Chinese actor and singer

Hans Zhang Han (张翰 (張翰, Zhāng Hàn), born 6 October 1983) is a Chinese actor, singer and host. He graduated from Central Academy of Drama in 2007. Zhang is best known for his roles in Meteor Shower (2009) and Meteor Shower II (2010), Fall in Love (2011), The Queen of SOP (2012), Heroes in Sui and Tang Dynasties (2013), Boss & Me (2014), The Four (2015), Wolf Warriors 2 (2017), Here to Heart (2018), Sunshine of My Life (2021), and Gentlemen of East 8th (2022).

==Early life==
Zhang Han was born in Qiqihar, Heilongjiang. He entered the Central Academy of Drama and majored in acting in 2003. At the start of his life, his prudishness led him to doubt his potential to be an actor. Zhang lingered around Beijing railway station to make a short video. He shot his video as a romantic love story, which sprung from the story of a ragged man. As a result of the video, Zhang was rewarded and was determined to stick with acting.

==Career==
===2009–2011: Beginnings and rising popularity===
Zhang graduated from Central Academy of Drama in 2007. He rose to fame for his role as Murong Yunhai in the popular Chinese romance comedy drama Meteor Shower (2009) and its sequel, Meteor Shower II (2010).

In 2010, he starred in the Korean-Chinese animal film Hearty Paws 2 alongside Song Joong-ki.

In 2011, Zhang hosted Hunan TV's variety program Great Sunday with Meteor Shower co-stars Peer Zhu and Vision Wei. The same year he starred in the romance drama Fall in Love, a remake of the South Korean television series Autumn in My Heart. He then reunited with Meteor Shower co-star in the action film No Limit; both also played a couple in the historical television series Phoenix Totem.

===2012–2016: Continued success===
In 2012, Zhang starred in the romantic comedy drama The Queen of SOP alongside Joe Chen. It achieved high ratings throughout its run, leading to increased recognition for Zhang.
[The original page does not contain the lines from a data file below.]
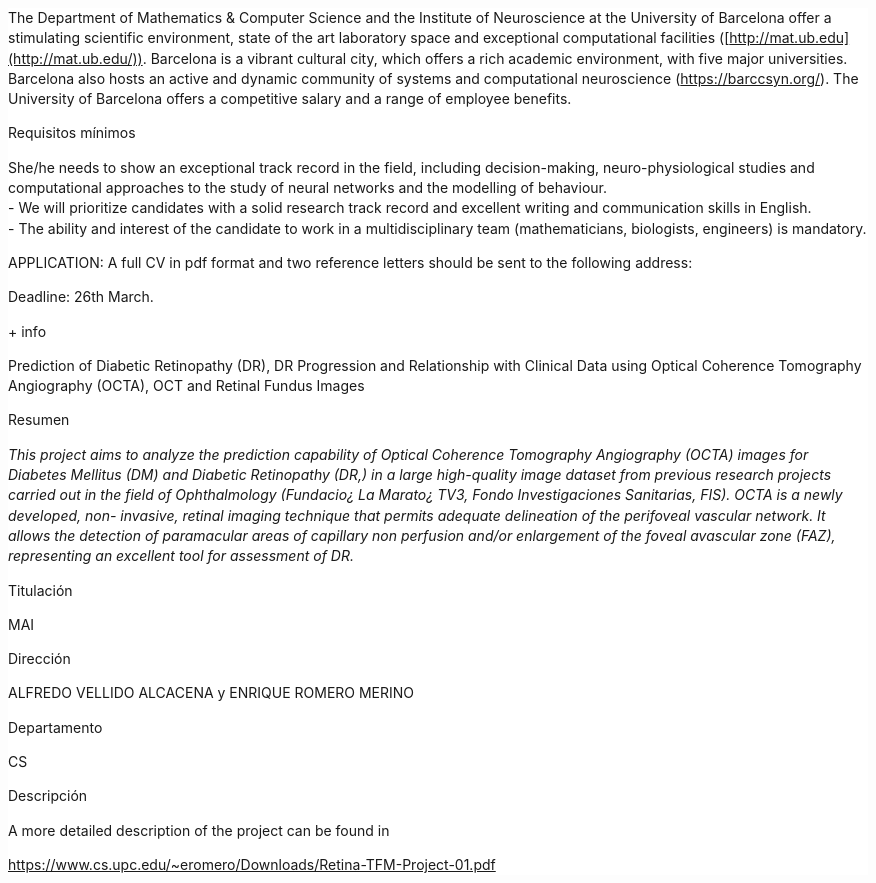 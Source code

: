 The Department of Mathematics & Computer Science and the Institute of
Neuroscience at the University of Barcelona offer a stimulating scientific
environment, state of the art laboratory space and exceptional computational
facilities ([http://mat.ub.edu](http://mat.ub.edu/)). Barcelona is a vibrant
cultural city, which offers a rich academic environment, with five major
universities. Barcelona also hosts an active and dynamic community of systems
and computational neuroscience (<https://barccsyn.org/>). The University of
Barcelona offers a competitive salary and a range of employee benefits.

Requisitos mínimos

She/he needs to show an exceptional track record in the field, including
decision-making, neuro-physiological studies and computational approaches to
the study of neural networks and the modelling of behaviour.  
\- We will prioritize candidates with a solid research track record and
excellent writing and communication skills in English.  
\- The ability and interest of the candidate to work in a multidisciplinary
team (mathematicians, biologists, engineers) is mandatory.  
  
APPLICATION: A full CV in pdf format and two reference letters should be sent
to the following address:  
  
Deadline: 26th March.

\+ info

Prediction of Diabetic Retinopathy (DR), DR Progression and Relationship with
Clinical Data using Optical Coherence Tomography Angiography (OCTA), OCT and
Retinal Fundus Images

Resumen

_This project aims to analyze the prediction capability of Optical Coherence
Tomography Angiography (OCTA) images for Diabetes Mellitus (DM) and Diabetic
Retinopathy (DR,) in a large high-quality image dataset from previous research
projects carried out in the field of Ophthalmology (Fundacio¿ La Marato¿ TV3,
Fondo Investigaciones Sanitarias, FIS). OCTA is a newly developed, non-
invasive, retinal imaging technique that permits adequate delineation of the
perifoveal vascular network. It allows the detection of paramacular areas of
capillary non perfusion and/or enlargement of the foveal avascular zone (FAZ),
representing an excellent tool for assessment of DR._

Titulación

MAI

Dirección

ALFREDO VELLIDO ALCACENA y ENRIQUE ROMERO MERINO

Departamento

CS

Descripción

A more detailed description of the project can be found in

https://www.cs.upc.edu/~eromero/Downloads/Retina-TFM-Project-01.pdf
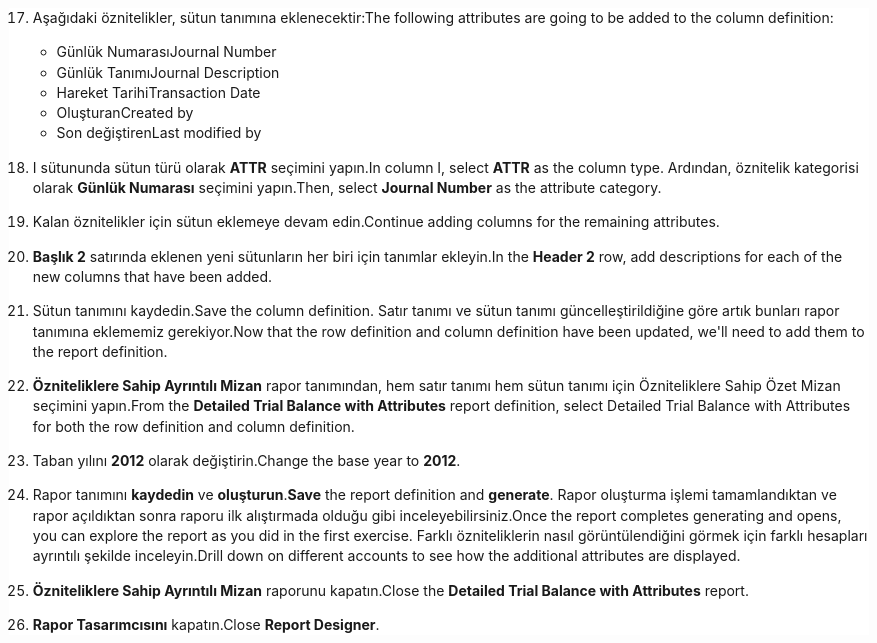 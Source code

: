 17. <span data-ttu-id="54af8-182">Aşağıdaki öznitelikler, sütun tanımına eklenecektir:</span><span class="sxs-lookup"><span data-stu-id="54af8-182">The following attributes are going to be added to the column definition:</span></span>

    - <span data-ttu-id="54af8-183">Günlük Numarası</span><span class="sxs-lookup"><span data-stu-id="54af8-183">Journal Number</span></span>
    - <span data-ttu-id="54af8-184">Günlük Tanımı</span><span class="sxs-lookup"><span data-stu-id="54af8-184">Journal Description</span></span>
    - <span data-ttu-id="54af8-185">Hareket Tarihi</span><span class="sxs-lookup"><span data-stu-id="54af8-185">Transaction Date</span></span>
    - <span data-ttu-id="54af8-186">Oluşturan</span><span class="sxs-lookup"><span data-stu-id="54af8-186">Created by</span></span>
    - <span data-ttu-id="54af8-187">Son değiştiren</span><span class="sxs-lookup"><span data-stu-id="54af8-187">Last modified by</span></span>

18. <span data-ttu-id="54af8-188">I sütununda sütun türü olarak **ATTR** seçimini yapın.</span><span class="sxs-lookup"><span data-stu-id="54af8-188">In column I, select **ATTR** as the column type.</span></span> <span data-ttu-id="54af8-189">Ardından, öznitelik kategorisi olarak **Günlük Numarası** seçimini yapın.</span><span class="sxs-lookup"><span data-stu-id="54af8-189">Then, select **Journal Number** as the attribute category.</span></span>
19. <span data-ttu-id="54af8-190">Kalan öznitelikler için sütun eklemeye devam edin.</span><span class="sxs-lookup"><span data-stu-id="54af8-190">Continue adding columns for the remaining attributes.</span></span>
20. <span data-ttu-id="54af8-191">**Başlık 2** satırında eklenen yeni sütunların her biri için tanımlar ekleyin.</span><span class="sxs-lookup"><span data-stu-id="54af8-191">In the **Header 2** row, add descriptions for each of the new columns that have been added.</span></span>
21. <span data-ttu-id="54af8-192">Sütun tanımını kaydedin.</span><span class="sxs-lookup"><span data-stu-id="54af8-192">Save the column definition.</span></span> <span data-ttu-id="54af8-193">Satır tanımı ve sütun tanımı güncelleştirildiğine göre artık bunları rapor tanımına eklememiz gerekiyor.</span><span class="sxs-lookup"><span data-stu-id="54af8-193">Now that the row definition and column definition have been updated, we'll need to add them to the report definition.</span></span>
22. <span data-ttu-id="54af8-194">**Özniteliklere Sahip Ayrıntılı Mizan** rapor tanımından, hem satır tanımı hem sütun tanımı için Özniteliklere Sahip Özet Mizan seçimini yapın.</span><span class="sxs-lookup"><span data-stu-id="54af8-194">From the **Detailed Trial Balance with Attributes** report definition, select Detailed Trial Balance with Attributes for both the row definition and column definition.</span></span>
23. <span data-ttu-id="54af8-195">Taban yılını **2012** olarak değiştirin.</span><span class="sxs-lookup"><span data-stu-id="54af8-195">Change the base year to **2012**.</span></span>
24. <span data-ttu-id="54af8-196">Rapor tanımını **kaydedin** ve **oluşturun**.</span><span class="sxs-lookup"><span data-stu-id="54af8-196">**Save** the report definition and **generate**.</span></span> <span data-ttu-id="54af8-197">Rapor oluşturma işlemi tamamlandıktan ve rapor açıldıktan sonra raporu ilk alıştırmada olduğu gibi inceleyebilirsiniz.</span><span class="sxs-lookup"><span data-stu-id="54af8-197">Once the report completes generating and opens, you can explore the report as you did in the first exercise.</span></span> <span data-ttu-id="54af8-198">Farklı özniteliklerin nasıl görüntülendiğini görmek için farklı hesapları ayrıntılı şekilde inceleyin.</span><span class="sxs-lookup"><span data-stu-id="54af8-198">Drill down on different accounts to see how the additional attributes are displayed.</span></span>
25. <span data-ttu-id="54af8-199">**Özniteliklere Sahip Ayrıntılı Mizan** raporunu kapatın.</span><span class="sxs-lookup"><span data-stu-id="54af8-199">Close the **Detailed Trial Balance with Attributes** report.</span></span>
26. <span data-ttu-id="54af8-200">**Rapor Tasarımcısını** kapatın.</span><span class="sxs-lookup"><span data-stu-id="54af8-200">Close **Report Designer**.</span></span>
He was recognized as the Most Influential Actor at the Asian Idol Awards, and was coined Mainland's "No.1 Idol Actor" for his successful work in idol dramas.
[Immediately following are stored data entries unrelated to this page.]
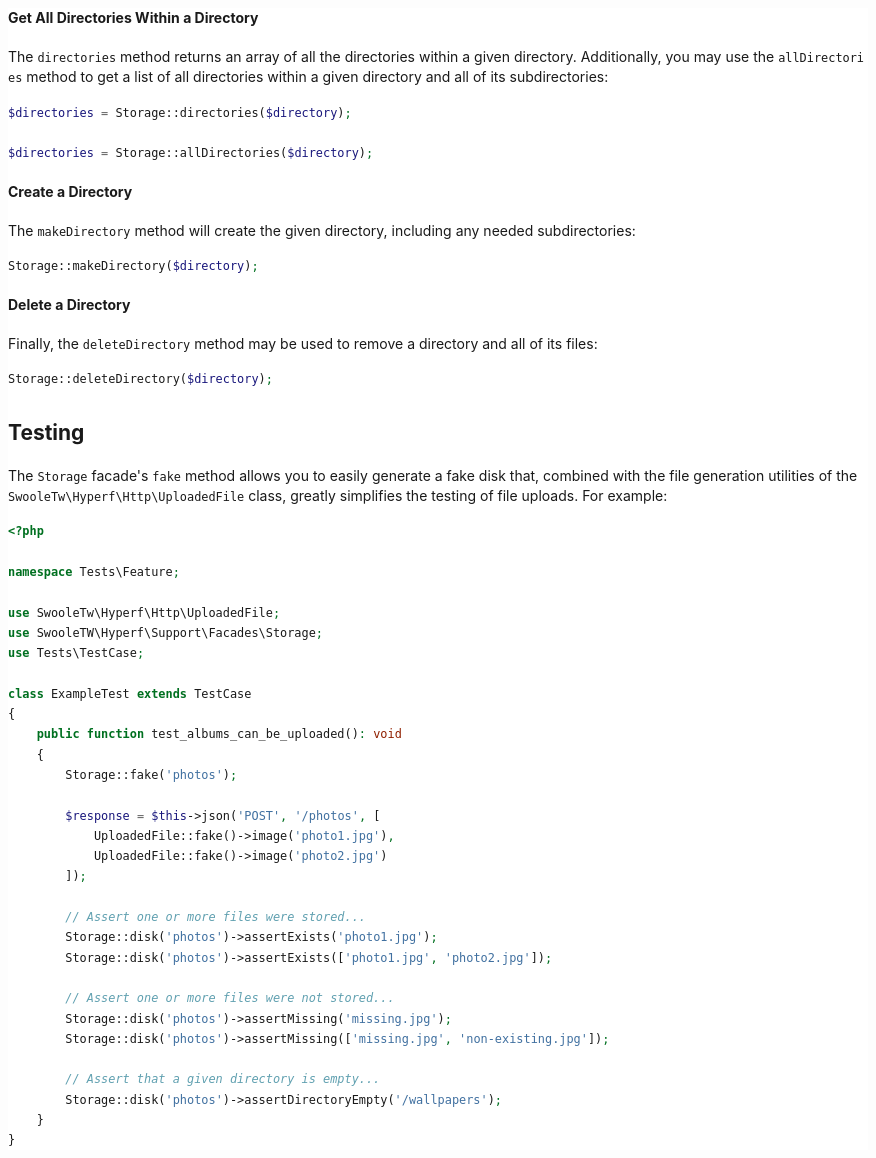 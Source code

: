 #### Get All Directories Within a Directory

The `directories` method returns an array of all the directories within a given directory. Additionally, you may use the `allDirectories` method to get a list of all directories within a given directory and all of its subdirectories:

```php
$directories = Storage::directories($directory);

$directories = Storage::allDirectories($directory);
```

#### Create a Directory

The `makeDirectory` method will create the given directory, including any needed subdirectories:

```php
Storage::makeDirectory($directory);
```

#### Delete a Directory

Finally, the `deleteDirectory` method may be used to remove a directory and all of its files:

```php
Storage::deleteDirectory($directory);
```

## Testing

The `Storage` facade's `fake` method allows you to easily generate a fake disk that, combined with the file generation utilities of the `SwooleTw\Hyperf\Http\UploadedFile` class, greatly simplifies the testing of file uploads. For example:

```php
<?php

namespace Tests\Feature;

use SwooleTw\Hyperf\Http\UploadedFile;
use SwooleTW\Hyperf\Support\Facades\Storage;
use Tests\TestCase;

class ExampleTest extends TestCase
{
    public function test_albums_can_be_uploaded(): void
    {
        Storage::fake('photos');

        $response = $this->json('POST', '/photos', [
            UploadedFile::fake()->image('photo1.jpg'),
            UploadedFile::fake()->image('photo2.jpg')
        ]);

        // Assert one or more files were stored...
        Storage::disk('photos')->assertExists('photo1.jpg');
        Storage::disk('photos')->assertExists(['photo1.jpg', 'photo2.jpg']);

        // Assert one or more files were not stored...
        Storage::disk('photos')->assertMissing('missing.jpg');
        Storage::disk('photos')->assertMissing(['missing.jpg', 'non-existing.jpg']);

        // Assert that a given directory is empty...
        Storage::disk('photos')->assertDirectoryEmpty('/wallpapers');
    }
}
```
In 2013, Zhang starred in historical drama Heroes in Sui and Tang Dynasties. which was met with high ratings and positive reviews from critics. Zhang won the Most Popular Actor award at the 19th Shanghai Television Festival. The same year, he starred in the romance television series The Colors of Youth, where he portrayed 11 different personalities in one character.
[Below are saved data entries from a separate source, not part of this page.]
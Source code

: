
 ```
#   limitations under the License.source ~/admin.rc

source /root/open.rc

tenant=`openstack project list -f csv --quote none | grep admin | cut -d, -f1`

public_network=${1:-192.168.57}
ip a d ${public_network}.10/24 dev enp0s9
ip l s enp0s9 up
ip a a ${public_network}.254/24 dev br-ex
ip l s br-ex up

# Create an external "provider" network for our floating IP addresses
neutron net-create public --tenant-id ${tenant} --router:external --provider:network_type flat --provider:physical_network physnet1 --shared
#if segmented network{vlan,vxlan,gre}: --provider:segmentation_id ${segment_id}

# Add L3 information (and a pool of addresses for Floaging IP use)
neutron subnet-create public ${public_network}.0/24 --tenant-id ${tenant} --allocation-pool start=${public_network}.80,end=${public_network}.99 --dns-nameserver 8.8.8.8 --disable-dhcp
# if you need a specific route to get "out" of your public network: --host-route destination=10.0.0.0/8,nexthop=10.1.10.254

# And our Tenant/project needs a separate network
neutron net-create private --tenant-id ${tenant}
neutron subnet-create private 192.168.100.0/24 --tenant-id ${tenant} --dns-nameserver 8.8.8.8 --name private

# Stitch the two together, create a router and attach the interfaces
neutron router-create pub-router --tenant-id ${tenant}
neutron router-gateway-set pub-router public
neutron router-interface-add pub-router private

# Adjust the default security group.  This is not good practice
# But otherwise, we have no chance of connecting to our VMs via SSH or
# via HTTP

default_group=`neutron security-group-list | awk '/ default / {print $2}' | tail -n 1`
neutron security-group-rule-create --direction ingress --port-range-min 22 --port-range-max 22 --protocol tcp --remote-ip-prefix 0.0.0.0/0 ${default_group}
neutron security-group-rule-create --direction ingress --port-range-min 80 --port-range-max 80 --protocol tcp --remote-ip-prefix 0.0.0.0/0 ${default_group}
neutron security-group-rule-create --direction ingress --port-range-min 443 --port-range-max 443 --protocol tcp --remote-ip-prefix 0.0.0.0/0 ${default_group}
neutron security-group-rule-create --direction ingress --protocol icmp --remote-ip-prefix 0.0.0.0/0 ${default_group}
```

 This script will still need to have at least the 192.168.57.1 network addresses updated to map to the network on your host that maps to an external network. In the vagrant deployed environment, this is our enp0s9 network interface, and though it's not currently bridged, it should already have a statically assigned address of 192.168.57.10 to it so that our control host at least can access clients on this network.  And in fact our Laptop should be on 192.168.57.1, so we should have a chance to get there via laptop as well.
In 2014, Zhang joined the travel reality program Divas Hit the Road. The series was a hit with the audience and continuously topped television ratings and popularity ranking throughout its run. He then starred alongside Zhao Liying in the romantic comedy drama Boss & Me, based on Gu Man's popular novel Come and Eat, Shan Shan. Boss & Me was a huge hit both domestically and overseas. Zhang won the Asian Star award at the Seoul International Drama Awards.

In a departure from his usual sunny roles, Zhang played 'Cold Blood' in the wuxia drama The Four (2015), based on the novel Si Da Ming Pu by Wen Ruian. The same year, he was also cast in the film adaptation of popular science fiction novel The Three Body Problem.

Following the establishment of his studio in 2015, Zhang announced that he would be taking part in the production of two upcoming dramas, The Rhapsody of a Summer Dream and If Paris Downcast.

In 2016, Zhang starred in the television adaptation of the Chinese mythical novel, Classic of Mountains and Seas. He was nominated for the Best Actor award at the Huading Awards. The same year, he starred in the crime thriller Ten Deadly Sins, based on the novel of the same name.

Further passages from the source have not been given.